Source material:

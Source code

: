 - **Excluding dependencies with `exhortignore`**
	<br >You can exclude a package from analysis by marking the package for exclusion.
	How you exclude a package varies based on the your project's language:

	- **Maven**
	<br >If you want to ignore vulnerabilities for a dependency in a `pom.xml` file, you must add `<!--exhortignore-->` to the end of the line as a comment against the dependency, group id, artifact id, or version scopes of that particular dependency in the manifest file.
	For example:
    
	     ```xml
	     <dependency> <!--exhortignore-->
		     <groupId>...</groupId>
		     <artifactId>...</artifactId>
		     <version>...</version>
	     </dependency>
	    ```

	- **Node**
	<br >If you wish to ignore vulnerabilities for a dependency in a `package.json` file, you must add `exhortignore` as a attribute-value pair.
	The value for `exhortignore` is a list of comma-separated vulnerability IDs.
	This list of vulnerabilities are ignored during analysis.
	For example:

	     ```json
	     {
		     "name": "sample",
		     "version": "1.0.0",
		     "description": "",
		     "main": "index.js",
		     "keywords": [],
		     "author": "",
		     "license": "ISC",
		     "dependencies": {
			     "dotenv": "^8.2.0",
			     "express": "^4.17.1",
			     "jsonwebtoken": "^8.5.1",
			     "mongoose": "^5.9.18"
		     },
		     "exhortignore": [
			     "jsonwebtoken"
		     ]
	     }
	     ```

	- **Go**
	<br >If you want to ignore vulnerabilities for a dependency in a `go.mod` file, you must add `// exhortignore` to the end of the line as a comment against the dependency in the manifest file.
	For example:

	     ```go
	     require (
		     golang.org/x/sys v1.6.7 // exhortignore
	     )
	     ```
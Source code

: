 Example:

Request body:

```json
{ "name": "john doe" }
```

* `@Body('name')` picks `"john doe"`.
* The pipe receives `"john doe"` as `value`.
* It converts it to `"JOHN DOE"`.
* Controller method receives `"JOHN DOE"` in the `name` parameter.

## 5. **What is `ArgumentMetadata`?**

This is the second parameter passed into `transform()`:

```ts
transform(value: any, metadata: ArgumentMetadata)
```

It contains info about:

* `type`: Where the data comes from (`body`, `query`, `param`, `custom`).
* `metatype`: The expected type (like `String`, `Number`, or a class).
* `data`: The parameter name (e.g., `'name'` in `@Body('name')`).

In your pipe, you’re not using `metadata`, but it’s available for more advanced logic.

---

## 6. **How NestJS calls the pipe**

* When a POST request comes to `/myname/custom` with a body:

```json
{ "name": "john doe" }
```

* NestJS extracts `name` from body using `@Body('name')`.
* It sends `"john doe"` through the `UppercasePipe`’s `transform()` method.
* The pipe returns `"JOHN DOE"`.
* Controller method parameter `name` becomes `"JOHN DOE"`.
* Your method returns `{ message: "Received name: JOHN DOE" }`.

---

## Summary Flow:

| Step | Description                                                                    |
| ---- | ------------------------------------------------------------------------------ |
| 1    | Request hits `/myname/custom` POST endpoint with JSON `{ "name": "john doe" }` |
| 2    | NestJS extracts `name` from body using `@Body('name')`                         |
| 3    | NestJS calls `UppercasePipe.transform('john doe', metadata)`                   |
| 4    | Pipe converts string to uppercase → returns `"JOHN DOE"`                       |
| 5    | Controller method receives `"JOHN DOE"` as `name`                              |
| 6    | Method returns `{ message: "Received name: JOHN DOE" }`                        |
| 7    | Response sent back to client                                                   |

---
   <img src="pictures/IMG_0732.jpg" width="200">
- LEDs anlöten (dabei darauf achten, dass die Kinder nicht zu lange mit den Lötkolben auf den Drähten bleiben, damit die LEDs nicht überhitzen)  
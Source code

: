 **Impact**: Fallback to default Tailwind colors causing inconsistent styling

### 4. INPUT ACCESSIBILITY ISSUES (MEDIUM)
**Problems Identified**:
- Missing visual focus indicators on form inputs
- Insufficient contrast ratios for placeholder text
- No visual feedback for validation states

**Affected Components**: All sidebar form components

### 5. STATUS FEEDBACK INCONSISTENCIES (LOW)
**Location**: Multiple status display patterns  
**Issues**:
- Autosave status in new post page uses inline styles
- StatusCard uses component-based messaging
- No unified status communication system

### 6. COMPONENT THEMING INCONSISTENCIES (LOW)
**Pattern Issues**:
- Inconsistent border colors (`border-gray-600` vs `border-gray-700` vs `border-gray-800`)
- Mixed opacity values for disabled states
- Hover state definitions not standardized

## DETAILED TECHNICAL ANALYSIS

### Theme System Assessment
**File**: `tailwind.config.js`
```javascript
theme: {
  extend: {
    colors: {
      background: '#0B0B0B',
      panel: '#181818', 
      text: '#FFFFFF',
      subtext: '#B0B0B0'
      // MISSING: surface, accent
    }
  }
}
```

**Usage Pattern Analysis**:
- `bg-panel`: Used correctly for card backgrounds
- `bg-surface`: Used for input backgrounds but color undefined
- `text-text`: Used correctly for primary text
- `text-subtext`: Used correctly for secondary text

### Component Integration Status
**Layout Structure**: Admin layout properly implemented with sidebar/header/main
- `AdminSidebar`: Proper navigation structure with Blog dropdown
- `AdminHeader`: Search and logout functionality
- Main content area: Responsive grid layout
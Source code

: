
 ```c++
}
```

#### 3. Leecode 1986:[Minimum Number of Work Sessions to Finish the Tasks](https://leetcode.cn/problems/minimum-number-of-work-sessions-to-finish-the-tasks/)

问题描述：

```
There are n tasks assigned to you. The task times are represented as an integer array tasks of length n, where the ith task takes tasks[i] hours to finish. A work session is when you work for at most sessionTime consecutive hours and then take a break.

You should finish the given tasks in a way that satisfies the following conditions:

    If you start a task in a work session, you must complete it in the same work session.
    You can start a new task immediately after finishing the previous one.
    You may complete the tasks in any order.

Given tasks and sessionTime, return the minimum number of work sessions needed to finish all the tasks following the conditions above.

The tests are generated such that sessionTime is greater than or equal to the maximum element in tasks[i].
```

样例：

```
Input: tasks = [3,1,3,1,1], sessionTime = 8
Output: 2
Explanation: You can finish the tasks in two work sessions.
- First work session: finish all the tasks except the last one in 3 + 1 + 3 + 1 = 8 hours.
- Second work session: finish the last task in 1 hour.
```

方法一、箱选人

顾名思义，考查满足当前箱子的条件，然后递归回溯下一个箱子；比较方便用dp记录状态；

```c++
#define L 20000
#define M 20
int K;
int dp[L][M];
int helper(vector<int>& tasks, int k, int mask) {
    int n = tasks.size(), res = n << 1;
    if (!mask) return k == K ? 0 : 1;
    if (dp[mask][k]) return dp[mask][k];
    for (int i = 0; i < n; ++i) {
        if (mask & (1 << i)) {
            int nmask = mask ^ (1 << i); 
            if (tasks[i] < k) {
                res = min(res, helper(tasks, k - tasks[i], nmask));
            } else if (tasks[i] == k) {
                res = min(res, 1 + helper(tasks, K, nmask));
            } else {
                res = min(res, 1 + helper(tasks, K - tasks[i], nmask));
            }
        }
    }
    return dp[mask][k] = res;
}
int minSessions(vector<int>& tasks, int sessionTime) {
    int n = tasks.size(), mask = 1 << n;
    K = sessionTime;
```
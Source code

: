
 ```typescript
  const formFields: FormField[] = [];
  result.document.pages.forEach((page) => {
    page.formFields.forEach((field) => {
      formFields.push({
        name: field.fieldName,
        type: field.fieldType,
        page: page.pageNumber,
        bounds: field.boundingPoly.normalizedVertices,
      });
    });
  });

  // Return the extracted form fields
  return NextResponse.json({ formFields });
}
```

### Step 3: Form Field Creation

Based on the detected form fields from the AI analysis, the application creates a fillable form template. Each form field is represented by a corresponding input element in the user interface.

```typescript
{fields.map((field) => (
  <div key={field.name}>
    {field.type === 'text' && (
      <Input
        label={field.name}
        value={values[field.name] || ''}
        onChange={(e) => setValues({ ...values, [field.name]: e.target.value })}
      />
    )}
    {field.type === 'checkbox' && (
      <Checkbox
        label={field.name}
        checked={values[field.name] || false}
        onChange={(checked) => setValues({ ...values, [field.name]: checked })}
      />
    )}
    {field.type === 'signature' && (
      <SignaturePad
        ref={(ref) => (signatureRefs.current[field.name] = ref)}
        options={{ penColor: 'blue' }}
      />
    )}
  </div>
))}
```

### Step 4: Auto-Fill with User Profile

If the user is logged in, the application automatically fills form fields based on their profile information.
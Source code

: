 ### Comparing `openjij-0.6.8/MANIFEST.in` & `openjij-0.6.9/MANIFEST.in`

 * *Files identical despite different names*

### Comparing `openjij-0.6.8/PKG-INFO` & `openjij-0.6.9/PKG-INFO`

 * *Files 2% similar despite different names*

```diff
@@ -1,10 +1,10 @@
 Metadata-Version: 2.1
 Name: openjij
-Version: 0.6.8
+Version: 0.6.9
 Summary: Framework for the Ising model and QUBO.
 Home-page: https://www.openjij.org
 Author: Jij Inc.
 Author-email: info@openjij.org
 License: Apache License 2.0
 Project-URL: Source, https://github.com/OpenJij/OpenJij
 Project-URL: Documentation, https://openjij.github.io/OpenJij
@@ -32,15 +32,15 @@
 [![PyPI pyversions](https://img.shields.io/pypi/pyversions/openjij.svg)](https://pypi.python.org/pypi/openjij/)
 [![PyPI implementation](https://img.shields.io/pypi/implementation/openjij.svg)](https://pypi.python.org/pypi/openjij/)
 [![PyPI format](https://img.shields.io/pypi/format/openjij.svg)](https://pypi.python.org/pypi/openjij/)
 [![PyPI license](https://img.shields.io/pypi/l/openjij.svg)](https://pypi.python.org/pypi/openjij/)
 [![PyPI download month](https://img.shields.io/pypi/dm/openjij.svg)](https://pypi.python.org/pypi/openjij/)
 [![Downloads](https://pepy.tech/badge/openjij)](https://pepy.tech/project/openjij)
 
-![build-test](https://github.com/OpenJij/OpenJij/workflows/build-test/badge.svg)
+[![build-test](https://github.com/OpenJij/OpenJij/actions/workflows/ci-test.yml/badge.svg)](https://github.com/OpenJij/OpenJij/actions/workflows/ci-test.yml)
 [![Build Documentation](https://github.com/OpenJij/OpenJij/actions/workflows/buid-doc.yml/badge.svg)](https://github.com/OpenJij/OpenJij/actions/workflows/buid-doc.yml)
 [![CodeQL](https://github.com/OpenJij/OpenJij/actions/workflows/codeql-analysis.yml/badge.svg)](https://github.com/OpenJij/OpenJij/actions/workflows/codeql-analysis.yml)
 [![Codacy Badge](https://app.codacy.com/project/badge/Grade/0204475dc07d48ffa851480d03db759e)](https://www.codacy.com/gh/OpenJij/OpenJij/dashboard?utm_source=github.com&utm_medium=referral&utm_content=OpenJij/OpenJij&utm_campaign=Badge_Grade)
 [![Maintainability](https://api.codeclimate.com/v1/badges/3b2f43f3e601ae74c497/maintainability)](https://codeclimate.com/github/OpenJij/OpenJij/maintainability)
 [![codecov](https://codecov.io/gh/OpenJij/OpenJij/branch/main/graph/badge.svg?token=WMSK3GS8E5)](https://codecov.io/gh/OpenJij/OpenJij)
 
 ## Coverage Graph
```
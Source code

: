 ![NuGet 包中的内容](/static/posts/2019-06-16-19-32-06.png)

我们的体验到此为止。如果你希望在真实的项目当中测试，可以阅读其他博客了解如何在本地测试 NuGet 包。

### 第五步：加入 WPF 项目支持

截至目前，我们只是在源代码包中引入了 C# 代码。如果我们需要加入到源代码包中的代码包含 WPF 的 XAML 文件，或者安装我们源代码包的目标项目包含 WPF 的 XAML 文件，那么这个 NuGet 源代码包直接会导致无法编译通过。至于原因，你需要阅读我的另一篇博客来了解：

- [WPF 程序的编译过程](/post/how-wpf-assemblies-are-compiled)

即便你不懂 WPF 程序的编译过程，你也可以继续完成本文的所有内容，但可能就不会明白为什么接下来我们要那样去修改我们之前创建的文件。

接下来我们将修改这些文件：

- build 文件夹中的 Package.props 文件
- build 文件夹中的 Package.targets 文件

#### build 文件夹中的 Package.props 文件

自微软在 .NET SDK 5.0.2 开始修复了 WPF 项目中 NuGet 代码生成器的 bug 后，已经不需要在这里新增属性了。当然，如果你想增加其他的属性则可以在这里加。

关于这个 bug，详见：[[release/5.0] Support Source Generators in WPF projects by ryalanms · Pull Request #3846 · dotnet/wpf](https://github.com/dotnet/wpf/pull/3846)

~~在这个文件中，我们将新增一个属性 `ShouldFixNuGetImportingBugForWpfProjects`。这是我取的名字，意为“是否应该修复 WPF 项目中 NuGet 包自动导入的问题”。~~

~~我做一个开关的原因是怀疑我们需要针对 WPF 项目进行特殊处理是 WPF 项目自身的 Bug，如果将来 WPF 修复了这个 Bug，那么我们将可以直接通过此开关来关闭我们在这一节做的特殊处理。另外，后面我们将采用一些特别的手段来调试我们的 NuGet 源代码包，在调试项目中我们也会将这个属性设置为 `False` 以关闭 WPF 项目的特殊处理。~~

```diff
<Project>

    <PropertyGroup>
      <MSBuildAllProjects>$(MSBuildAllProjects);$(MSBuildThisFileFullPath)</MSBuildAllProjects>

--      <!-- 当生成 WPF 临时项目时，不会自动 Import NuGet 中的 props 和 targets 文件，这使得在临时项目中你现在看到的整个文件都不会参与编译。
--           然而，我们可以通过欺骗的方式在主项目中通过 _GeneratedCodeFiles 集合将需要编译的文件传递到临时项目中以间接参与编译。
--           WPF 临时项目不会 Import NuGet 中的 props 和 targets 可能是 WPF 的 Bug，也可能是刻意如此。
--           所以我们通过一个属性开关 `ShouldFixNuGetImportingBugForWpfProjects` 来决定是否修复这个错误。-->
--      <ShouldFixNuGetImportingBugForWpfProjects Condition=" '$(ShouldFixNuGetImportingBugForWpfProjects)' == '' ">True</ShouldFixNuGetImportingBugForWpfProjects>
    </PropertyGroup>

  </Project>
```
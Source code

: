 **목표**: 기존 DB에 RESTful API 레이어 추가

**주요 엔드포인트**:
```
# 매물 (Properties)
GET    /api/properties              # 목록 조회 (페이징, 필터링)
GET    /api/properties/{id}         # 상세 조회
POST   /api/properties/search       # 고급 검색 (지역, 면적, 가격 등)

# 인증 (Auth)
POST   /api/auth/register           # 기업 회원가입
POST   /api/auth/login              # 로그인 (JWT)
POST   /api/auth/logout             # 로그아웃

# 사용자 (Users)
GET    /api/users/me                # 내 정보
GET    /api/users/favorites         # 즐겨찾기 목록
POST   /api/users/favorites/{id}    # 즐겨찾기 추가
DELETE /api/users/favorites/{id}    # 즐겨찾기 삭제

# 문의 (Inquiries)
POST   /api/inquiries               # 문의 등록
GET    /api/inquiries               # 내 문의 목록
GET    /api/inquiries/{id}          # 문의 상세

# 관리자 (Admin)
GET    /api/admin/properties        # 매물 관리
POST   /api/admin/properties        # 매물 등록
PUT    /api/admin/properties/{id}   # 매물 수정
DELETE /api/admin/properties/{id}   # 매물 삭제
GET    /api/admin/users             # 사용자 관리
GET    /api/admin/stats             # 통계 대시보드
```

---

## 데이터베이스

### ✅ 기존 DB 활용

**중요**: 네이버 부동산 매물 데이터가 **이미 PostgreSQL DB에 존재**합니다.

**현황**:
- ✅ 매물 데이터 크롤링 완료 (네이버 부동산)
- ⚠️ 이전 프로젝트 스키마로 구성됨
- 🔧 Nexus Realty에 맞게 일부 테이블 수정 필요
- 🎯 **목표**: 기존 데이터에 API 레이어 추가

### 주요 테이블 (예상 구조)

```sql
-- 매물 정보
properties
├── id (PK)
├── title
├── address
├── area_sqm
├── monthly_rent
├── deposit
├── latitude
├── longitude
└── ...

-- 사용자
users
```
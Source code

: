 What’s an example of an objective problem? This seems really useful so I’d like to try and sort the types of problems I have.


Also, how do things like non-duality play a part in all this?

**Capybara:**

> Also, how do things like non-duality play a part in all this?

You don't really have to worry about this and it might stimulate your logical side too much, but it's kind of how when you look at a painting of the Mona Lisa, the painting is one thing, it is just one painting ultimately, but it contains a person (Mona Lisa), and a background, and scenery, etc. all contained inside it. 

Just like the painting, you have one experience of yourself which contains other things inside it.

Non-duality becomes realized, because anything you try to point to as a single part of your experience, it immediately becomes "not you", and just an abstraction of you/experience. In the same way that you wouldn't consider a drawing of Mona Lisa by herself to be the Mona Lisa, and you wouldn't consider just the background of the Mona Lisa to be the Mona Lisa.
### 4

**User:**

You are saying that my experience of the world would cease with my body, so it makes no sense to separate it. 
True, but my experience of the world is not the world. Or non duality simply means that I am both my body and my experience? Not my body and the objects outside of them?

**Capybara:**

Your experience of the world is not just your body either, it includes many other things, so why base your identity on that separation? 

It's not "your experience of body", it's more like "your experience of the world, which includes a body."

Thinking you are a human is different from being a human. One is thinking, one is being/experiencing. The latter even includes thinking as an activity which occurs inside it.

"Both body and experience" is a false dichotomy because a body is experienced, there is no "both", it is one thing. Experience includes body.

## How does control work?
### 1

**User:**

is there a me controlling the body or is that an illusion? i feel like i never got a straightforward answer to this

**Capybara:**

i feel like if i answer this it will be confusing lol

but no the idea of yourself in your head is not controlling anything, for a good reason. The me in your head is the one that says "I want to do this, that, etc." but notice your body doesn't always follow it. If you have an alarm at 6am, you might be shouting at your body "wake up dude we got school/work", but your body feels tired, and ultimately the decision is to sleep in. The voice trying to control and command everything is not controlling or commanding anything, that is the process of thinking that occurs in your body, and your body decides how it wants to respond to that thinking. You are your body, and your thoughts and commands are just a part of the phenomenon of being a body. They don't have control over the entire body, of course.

What is being asked: Only the count, nothing else: how many lines of the records hold the word "values"?

Response: 5